December 11, 2001
I was invited to a conference in New York City to discuss the mental health implications of long term recovery from acts of terrorism. We were called together to discuss how to prepare, how to respond, how to plan for the unthinkable, convened by the Department of Health and Human Services.
I sat for two days listening and discussing a psychological and spiritual response plan for the state I represented. It was not a part of the conference to visit the World Trade Center site, it was only three months out and the site was still restricted, and although I was a subway ride away from Ground Zero I felt as if I could not miss seeing it.
Late on the last night I spent in New York City, I called my friend Todd who lived near the site, asking him if he would take me downtown to see it. It was almost midnight.
We took the subway to Fulton Street. They were still cleaning out the subway and fortifying its walls. It was dusty in the subway corridors and overhead I could discern the reinforcements in the ceiling and on the walls.
We walked up out onto Fulton Street and a short distance to the site. An opaque wooden fence concealed the site from view and approach. Though it was just past midnight, there were quite a few people in the area. On the site itself we could see the iron workers in the distance finishing up their welding for the night. The lumbering trucks did not cease moving the mountain of debris that remained of the World Trade Center and once in a while a gate in the wooden fence opened and out rolled a truck.

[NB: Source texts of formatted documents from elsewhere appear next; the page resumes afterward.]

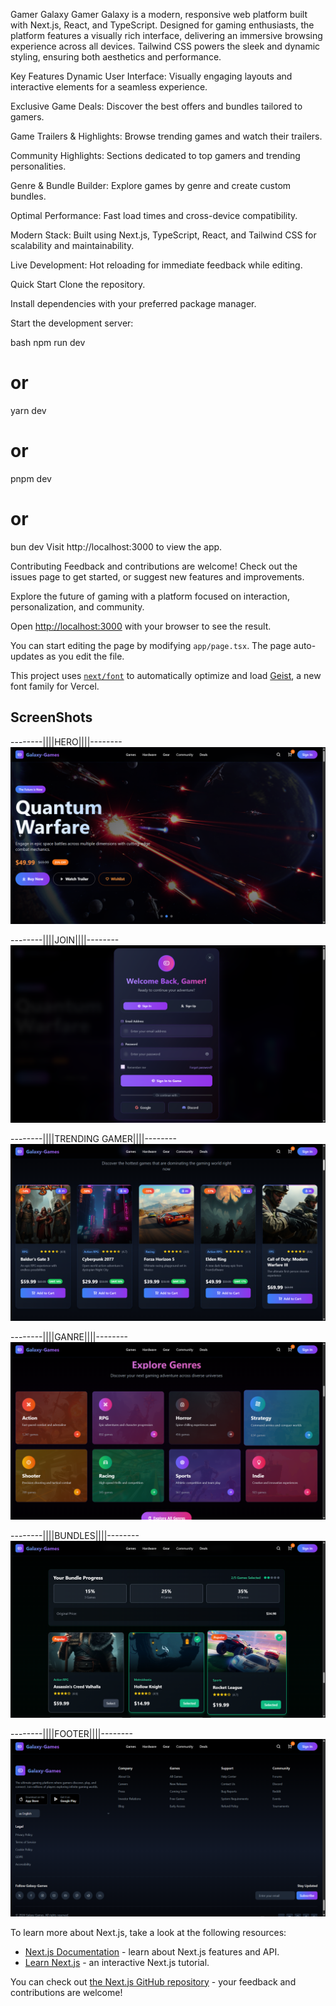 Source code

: 
Gamer Galaxy
Gamer Galaxy is a modern, responsive web platform built with Next.js, React, and TypeScript. Designed for gaming enthusiasts, the platform features a visually rich interface, delivering an immersive browsing experience across all devices. Tailwind CSS powers the sleek and dynamic styling, ensuring both aesthetics and performance.

Key Features
Dynamic User Interface: Visually engaging layouts and interactive elements for a seamless experience.

Exclusive Game Deals: Discover the best offers and bundles tailored to gamers.

Game Trailers & Highlights: Browse trending games and watch their trailers.

Community Highlights: Sections dedicated to top gamers and trending personalities.

Genre & Bundle Builder: Explore games by genre and create custom bundles.

Optimal Performance: Fast load times and cross-device compatibility.

Modern Stack: Built using Next.js, TypeScript, React, and Tailwind CSS for scalability and maintainability.

Live Development: Hot reloading for immediate feedback while editing.

Quick Start
Clone the repository.

Install dependencies with your preferred package manager.

Start the development server:

bash
npm run dev
# or
yarn dev
# or
pnpm dev
# or
bun dev
Visit http://localhost:3000 to view the app.

Contributing
Feedback and contributions are welcome! Check out the issues page to get started, or suggest new features and improvements.

Explore the future of gaming with a platform focused on interaction, personalization, and community.

Open [http://localhost:3000](http://localhost:3000) with your browser to see the result.

You can start editing the page by modifying `app/page.tsx`. The page auto-updates as you edit the file.

This project uses [`next/font`](https://nextjs.org/docs/app/building-your-application/optimizing/fonts) to automatically optimize and load [Geist](https://vercel.com/font), a new font family for Vercel.

## ScreenShots
 
  --------||||HERO||||--------
  ![Image Alt](https://github.com/faizanalisyed2776/Gamer-Galaxy/blob/20df301e921e83f5b1f7e8d47f0da601864ecc00/Screenshot%202025-07-24%20113428.png)
 
 --------||||JOIN||||--------
  ![Image Alt](https://github.com/faizanalisyed2776/Gamer-Galaxy/blob/cc97217428342f16b640cf33b290a863ceaba883/Screenshot%202025-07-24%20113441.png)
  
  --------||||TRENDING GAMER||||--------
  ![Image Alt](https://github.com/faizanalisyed2776/Gamer-Galaxy/blob/3851dbdaec377b228079dab5442a8c7f73a8b933/Screenshot%202025-07-24%20113540.png)
  
  --------||||GANRE||||--------
  ![Image Alt](https://github.com/faizanalisyed2776/Gamer-Galaxy/blob/4f564a1c8266b3a73ae204e5afc5b677eb77bce6/Screenshot%202025-07-24%20113549.png)
  
  --------||||BUNDLES||||--------
  ![Image Alt](https://github.com/faizanalisyed2776/Gamer-Galaxy/blob/e47faa1e9fee8e5f6b378212e1c35ae33b234a07/Screenshot%202025-07-24%20113613.png)
  
  --------||||FOOTER||||--------
  ![Image Alt](https://github.com/faizanalisyed2776/Gamer-Galaxy/blob/1ebc8f3c92b3525186667620cf2f672d97eae749/Screenshot%202025-07-24%20113632.png)

To learn more about Next.js, take a look at the following resources:

- [Next.js Documentation](https://nextjs.org/docs) - learn about Next.js features and API.
- [Learn Next.js](https://nextjs.org/learn) - an interactive Next.js tutorial.

You can check out [the Next.js GitHub repository](https://github.com/vercel/next.js) - your feedback and contributions are welcome!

From a distance I could see the crude natural memorial of the terrible disaster: the piece left of the above-ground skeleton of the towers that I had heard New Yorkers call “the potato chip.” It didn’t look anything like a potato chip to me; it was two hundred feet tall and looked like the ruin of a holy place, stately and dignified, ruined and demeaned.
It reached out of the ruins and up towards the sky like a sign of both the horrific destruction and the heroic aftermath of inspiration and courage. It embodied both ruin and reach.
I was drawn to get a clearer look at this beautiful terrible remnant. We walked 360 degrees around the site, and on the west side, facing New Jersey, we stopped in front of one of the spontaneous shrines that appeared all around what once was the twin towers of the World Trade Center.
There was an old man kneeling in front of this particular shrine, reading the notes and pictures and stories that made up the altar on the wooden fence. We stood there next to him for a while, all of us reading the stories given in pictures and words, prayers from children to their parents, letters from parents to their children, lovers to lovers, friend to friend, each story an entire world.
It was then, that moment, in front of one of many spontaneous shrines that decorated the fence, that the tragedy of the World Trade Center ceased to be theoretical for me. I felt the weight of thousands of broken worlds times the number of intimates who do not forget, a circle of multiple thousands sitting in a circle around God.
Suddenly next to the shrine where we stood opened a section of the wooden fence, and out rolled one of the trucks laden with debris from the site. The gates remained open and we were granted one of the few clear visions into the Ground Zero site. We were all standing now, looking past the shrine, the stories, the pictures, the prayers, into the site of the ruins of the World Trade Center, Ground Zero, watching the dump trucks lumbering out loaded with debris. We sat in silence watching for ten minutes, then the old man said, “so began the age of fear.”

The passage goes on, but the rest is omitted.